### What is needed
Each entry below is to be transcribed exactly; pictures are not copied.

───── Provided records ─────

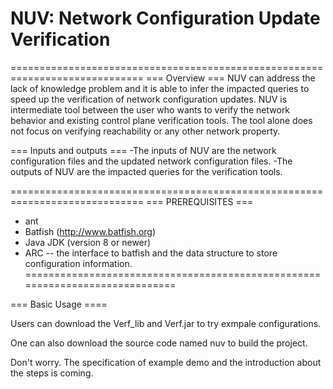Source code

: # NUV: Network Configuration Update Verification
=============================================================================
=== Overview ===
NUV can address the lack of knowledge problem and it is able to infer the impacted queries to speed up the verification of network configuration updates. 
NUV is intermediate tool between the user who wants to verify the network behavior and existing control plane verification tools. The tool alone does not focus on verifying reachability or any other network property. 

=== Inputs and outputs ===
-The inputs of NUV are the network configuration files and the updated network configuration files.
-The outputs of NUV are the impacted queries for the verification tools.

=============================================================================
=== PREREQUISITES ===
- ant
- Batfish (http://www.batfish.org) 
- Java JDK (version 8 or newer)
- ARC -- the interface to batfish and the data structure to store configuration 
  information.
=============================================================================

=== Basic Usage ====



Users can download the Verf_lib and Verf.jar to try exmpale configurations. 

One can also download the source code named nuv to build the project.

Don't worry. The specification of example demo and the introduction about the steps is coming.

─────

### Task answer
Source code

: # NUV: Network Configuration Update Verification
=============================================================================
=== Overview ===
NUV can address the lack of knowledge problem and it is able to infer the impacted queries to speed up the verification of network configuration updates. 
NUV is intermediate tool between the user who wants to verify the network behavior and existing control plane verification tools. The tool alone does not focus on verifying reachability or any other network property. 

=== Inputs and outputs ===
-The inputs of NUV are the network configuration files and the updated network configuration files.
-The outputs of NUV are the impacted queries for the verification tools.

=============================================================================
=== PREREQUISITES ===
- ant
- Batfish (http://www.batfish.org) 
- Java JDK (version 8 or newer)
- ARC -- the interface to batfish and the data structure to store configuration 
  information.
=============================================================================

=== Basic Usage ====



Users can download the Verf_lib and Verf.jar to try exmpale configurations. 

One can also download the source code named nuv to build the project.

Don't worry. The specification of example demo and the introduction about the steps is coming.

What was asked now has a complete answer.